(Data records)
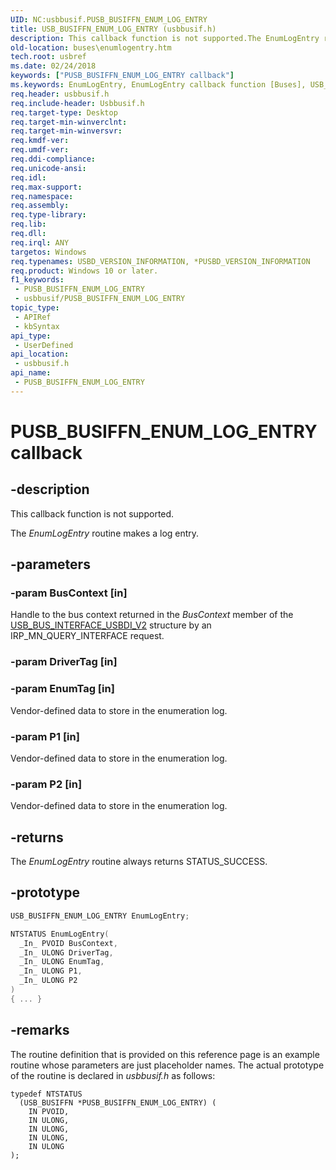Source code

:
 ```yaml
---
UID: NC:usbbusif.PUSB_BUSIFFN_ENUM_LOG_ENTRY
title: USB_BUSIFFN_ENUM_LOG_ENTRY (usbbusif.h)
description: This callback function is not supported.The EnumLogEntry routine makes a log entry.
old-location: buses\enumlogentry.htm
tech.root: usbref
ms.date: 02/24/2018
keywords: ["PUSB_BUSIFFN_ENUM_LOG_ENTRY callback"]
ms.keywords: EnumLogEntry, EnumLogEntry callback function [Buses], USB_BUSIFFN_ENUM_LOG_ENTRY, buses.enumlogentry, usbbusif/EnumLogEntry, usbinterKR_a05ba50b-df81-4211-918b-e7409bc1d5ff.xml
req.header: usbbusif.h
req.include-header: Usbbusif.h
req.target-type: Desktop
req.target-min-winverclnt: 
req.target-min-winversvr: 
req.kmdf-ver: 
req.umdf-ver: 
req.ddi-compliance: 
req.unicode-ansi: 
req.idl: 
req.max-support: 
req.namespace: 
req.assembly: 
req.type-library: 
req.lib: 
req.dll: 
req.irql: ANY
targetos: Windows
req.typenames: USBD_VERSION_INFORMATION, *PUSBD_VERSION_INFORMATION
req.product: Windows 10 or later.
f1_keywords:
 - PUSB_BUSIFFN_ENUM_LOG_ENTRY
 - usbbusif/PUSB_BUSIFFN_ENUM_LOG_ENTRY
topic_type:
 - APIRef
 - kbSyntax
api_type:
 - UserDefined
api_location:
 - usbbusif.h
api_name:
 - PUSB_BUSIFFN_ENUM_LOG_ENTRY
---
```


# PUSB_BUSIFFN_ENUM_LOG_ENTRY callback


## -description

This callback function is not supported.

The <i>EnumLogEntry</i> routine makes a log entry.

## -parameters

### -param BusContext [in]

Handle to the bus context returned in the <i>BusContext</i> member of the <a href="..\usbbusif\ns-usbbusif-_usb_bus_interface_usbdi_v2.md">USB_BUS_INTERFACE_USBDI_V2</a> structure by an IRP_MN_QUERY_INTERFACE request.


### -param DriverTag [in]


### -param EnumTag [in]

Vendor-defined data to store in the enumeration log.


### -param P1 [in]

Vendor-defined data to store in the enumeration log.


### -param P2 [in]

Vendor-defined data to store in the enumeration log.

## -returns

The <i>EnumLogEntry </i>routine always returns STATUS_SUCCESS.

## -prototype

```cpp
USB_BUSIFFN_ENUM_LOG_ENTRY EnumLogEntry;

NTSTATUS EnumLogEntry(
  _In_ PVOID BusContext,
  _In_ ULONG DriverTag,
  _In_ ULONG EnumTag,
  _In_ ULONG P1,
  _In_ ULONG P2
)
{ ... }
```

## -remarks

The routine definition that is provided on this reference page is an example routine whose parameters are just placeholder names. The actual prototype of the routine is declared in <i>usbbusif.h</i> as follows:


```
typedef NTSTATUS
  (USB_BUSIFFN *PUSB_BUSIFFN_ENUM_LOG_ENTRY) (
    IN PVOID,
    IN ULONG,
    IN ULONG,
    IN ULONG,
    IN ULONG
);
```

- What the task asks:
Nothing but the records, copied exactly and stripped of pictures, should be returned.

- Task result:
Source code

:
 ```yaml
---
UID: NC:usbbusif.PUSB_BUSIFFN_ENUM_LOG_ENTRY
title: USB_BUSIFFN_ENUM_LOG_ENTRY (usbbusif.h)
description: This callback function is not supported.The EnumLogEntry routine makes a log entry.
old-location: buses\enumlogentry.htm
tech.root: usbref
ms.date: 02/24/2018
keywords: ["PUSB_BUSIFFN_ENUM_LOG_ENTRY callback"]
ms.keywords: EnumLogEntry, EnumLogEntry callback function [Buses], USB_BUSIFFN_ENUM_LOG_ENTRY, buses.enumlogentry, usbbusif/EnumLogEntry, usbinterKR_a05ba50b-df81-4211-918b-e7409bc1d5ff.xml
req.header: usbbusif.h
req.include-header: Usbbusif.h
req.target-type: Desktop
req.target-min-winverclnt: 
req.target-min-winversvr: 
req.kmdf-ver: 
req.umdf-ver: 
req.ddi-compliance: 
req.unicode-ansi: 
req.idl: 
req.max-support: 
req.namespace: 
req.assembly: 
req.type-library: 
req.lib: 
req.dll: 
req.irql: ANY
targetos: Windows
req.typenames: USBD_VERSION_INFORMATION, *PUSBD_VERSION_INFORMATION
req.product: Windows 10 or later.
f1_keywords:
 - PUSB_BUSIFFN_ENUM_LOG_ENTRY
 - usbbusif/PUSB_BUSIFFN_ENUM_LOG_ENTRY
topic_type:
 - APIRef
 - kbSyntax
api_type:
 - UserDefined
api_location:
 - usbbusif.h
api_name:
 - PUSB_BUSIFFN_ENUM_LOG_ENTRY
---
```


# PUSB_BUSIFFN_ENUM_LOG_ENTRY callback


## -description

This callback function is not supported.

The <i>EnumLogEntry</i> routine makes a log entry.

## -parameters

### -param BusContext [in]

Handle to the bus context returned in the <i>BusContext</i> member of the <a href="..\usbbusif\ns-usbbusif-_usb_bus_interface_usbdi_v2.md">USB_BUS_INTERFACE_USBDI_V2</a> structure by an IRP_MN_QUERY_INTERFACE request.


### -param DriverTag [in]


### -param EnumTag [in]

Vendor-defined data to store in the enumeration log.


### -param P1 [in]

Vendor-defined data to store in the enumeration log.


### -param P2 [in]

Vendor-defined data to store in the enumeration log.

## -returns

The <i>EnumLogEntry </i>routine always returns STATUS_SUCCESS.

## -prototype

```cpp
USB_BUSIFFN_ENUM_LOG_ENTRY EnumLogEntry;

NTSTATUS EnumLogEntry(
  _In_ PVOID BusContext,
  _In_ ULONG DriverTag,
  _In_ ULONG EnumTag,
  _In_ ULONG P1,
  _In_ ULONG P2
)
{ ... }
```

## -remarks

The routine definition that is provided on this reference page is an example routine whose parameters are just placeholder names. The actual prototype of the routine is declared in <i>usbbusif.h</i> as follows:


```
typedef NTSTATUS
  (USB_BUSIFFN *PUSB_BUSIFFN_ENUM_LOG_ENTRY) (
    IN PVOID,
    IN ULONG,
    IN ULONG,
    IN ULONG,
    IN ULONG
);
```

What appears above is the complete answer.